Kepekaan seperti ini yang ditunjukkan Kiai Sahal dalam forum-forum bahsul masail (pembahasan masalah-masalah sosial-keagamaan) di lingkungan pesantren dan pengurus NU dari berbagai tingkatan. Dalam forum ini para warga NU mengadukan masalahnya, bukan hanya tentang soal-soal keagamaan, tapi juga problem-problem ekonomi, sosial, bahkan politik.
Kompleksitas persoalan yang dihadapi masyarakat di tingkat akar rumput tersebut, langsung direspons oleh sang kiai dengan berbagai kiat dan pendekatan keulamaannya. Kiai Sahal tidak langsung begitu saja mengolah jawaban-jawaban tersebut secara hitam putih, yang bisa langsung saja dicomot dari teks-teks yang ada.
Berkat kekayaan khazanah keilmuan yang dimiliki, Kiai Sahal malah sempat menulis sebuah risalah tentang ushul fiqih dalam bahasa Arab. Ia melihat satu persoalan dari berbagai kemungkinan dan warna-warninya. Kiai Sahal memakai alat pendekatan dan analisis yang juga tidak tunggal, sebelum diambil keputusan fiqhiyah yang manusiawi terhadapnya, dari karakter faqihun fi mashalihi-l-khalqi ini.

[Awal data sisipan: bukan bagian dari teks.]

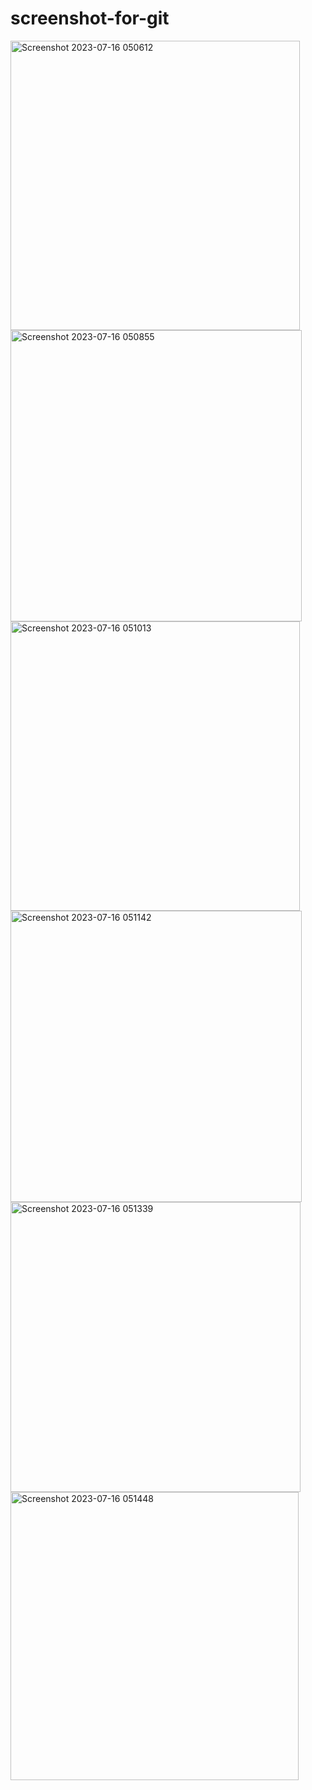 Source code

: # screenshot-for-git
<img width="463" alt="Screenshot 2023-07-16 050612" src="https://github.com/TOPTOL/screenshot-for-git/assets/139611225/9e4bcc2c-fa8f-4813-bb78-ef28d9c0c858">
<img width="466" alt="Screenshot 2023-07-16 050855" src="https://github.com/TOPTOL/screenshot-for-git/assets/139611225/4d1589ba-f5a3-4d59-a856-8f2dfe4d7123">
<img width="463" alt="Screenshot 2023-07-16 051013" src="https://github.com/TOPTOL/screenshot-for-git/assets/139611225/0c5ffd65-402c-4e2b-82dc-e3306a33d84e">
<img width="466" alt="Screenshot 2023-07-16 051142" src="https://github.com/TOPTOL/screenshot-for-git/assets/139611225/4a8a129b-54e2-4e36-8509-3527d72276ca">
<img width="464" alt="Screenshot 2023-07-16 051339" src="https://github.com/TOPTOL/screenshot-for-git/assets/139611225/177e0f9c-a37e-440a-80b1-54ef0faed1f4">
<img width="461" alt="Screenshot 2023-07-16 051448" src="https://github.com/TOPTOL/screenshot-for-git/assets/139611225/2c81a807-f9fb-44ff-88ab-47eae393cce7">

Jelaslah apa yang seharusnya dilakukan oleh para ulama pengasuh pesantren dan pengurus NU dalam rangka membina umat dan bangsa ini. Bukan saja membina dalam kehidupan beragama, melainkan juga kehidupan sosial-ekonomi, serta membina kehidupan berbangsa dan bernegara menuju tercapainya cita-cita baldatun thayyibatun wa rabbun ghafur yang berkeadilan sosial. (Ahmad Baso)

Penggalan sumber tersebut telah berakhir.